[Start of Attachment]

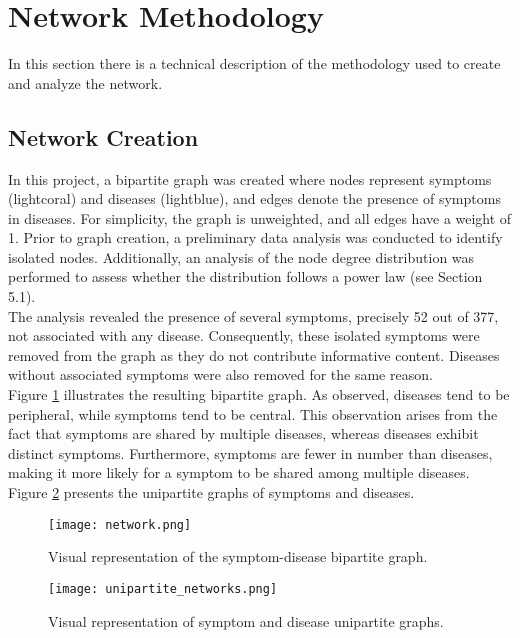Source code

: \section{Network Methodology}
In this section there is a technical description of the methodology used to create and analyze the network.

\subsection{Network Creation}
In this project, a bipartite graph was created where nodes represent symptoms (lightcoral) and diseases (lightblue),
and edges denote the presence of symptoms in diseases.
For simplicity, the graph is unweighted, and all edges have a weight of 1.
Prior to graph creation, a preliminary data analysis was conducted to identify isolated nodes.
Additionally, an analysis of the node degree distribution was performed to assess whether the distribution follows a power law (see Section 5.1).\\
The analysis revealed the presence of several symptoms, precisely 52 out of 377, not associated with any disease.
Consequently, these isolated symptoms were removed from the graph as they do not contribute informative content.
Diseases without associated symptoms were also removed for the same reason.\\
Figure \ref{fig:bipartite_graph} illustrates the resulting bipartite graph. As observed, diseases tend to be peripheral,
while symptoms tend to be central. This observation arises from the fact that symptoms are shared by multiple diseases,
whereas diseases exhibit distinct symptoms. Furthermore, symptoms are fewer in number than diseases,
making it more likely for a symptom to be shared among multiple diseases.\\
Figure \ref{fig:unipartite_graphs} presents the unipartite graphs of symptoms and diseases.
\begin{figure}[H]
    \centering
    \texttt{[image: network.png]}
    \caption{Visual representation of the symptom-disease bipartite graph.}
    \label{fig:bipartite_graph}
\end{figure}
\noindent

\begin{figure}[H]
    \centering
    \texttt{[image: unipartite\_networks.png]}
    \caption{Visual representation of symptom and disease unipartite graphs.}
    \label{fig:unipartite_graphs}
\end{figure}
\noindent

[End of Attachment]

[Try it]: Pictures are to be dropped; the lines from the start of the entries above through the line with "Prior to graph" are to be given again verbatim.

[Answer to the exercise]:
Source code

: \section{Network Methodology}
In this section there is a technical description of the methodology used to create and analyze the network.

\subsection{Network Creation}
In this project, a bipartite graph was created where nodes represent symptoms (lightcoral) and diseases (lightblue),
and edges denote the presence of symptoms in diseases.
For simplicity, the graph is unweighted, and all edges have a weight of 1.
Prior to graph creation, a preliminary data analysis was conducted to identify isolated nodes.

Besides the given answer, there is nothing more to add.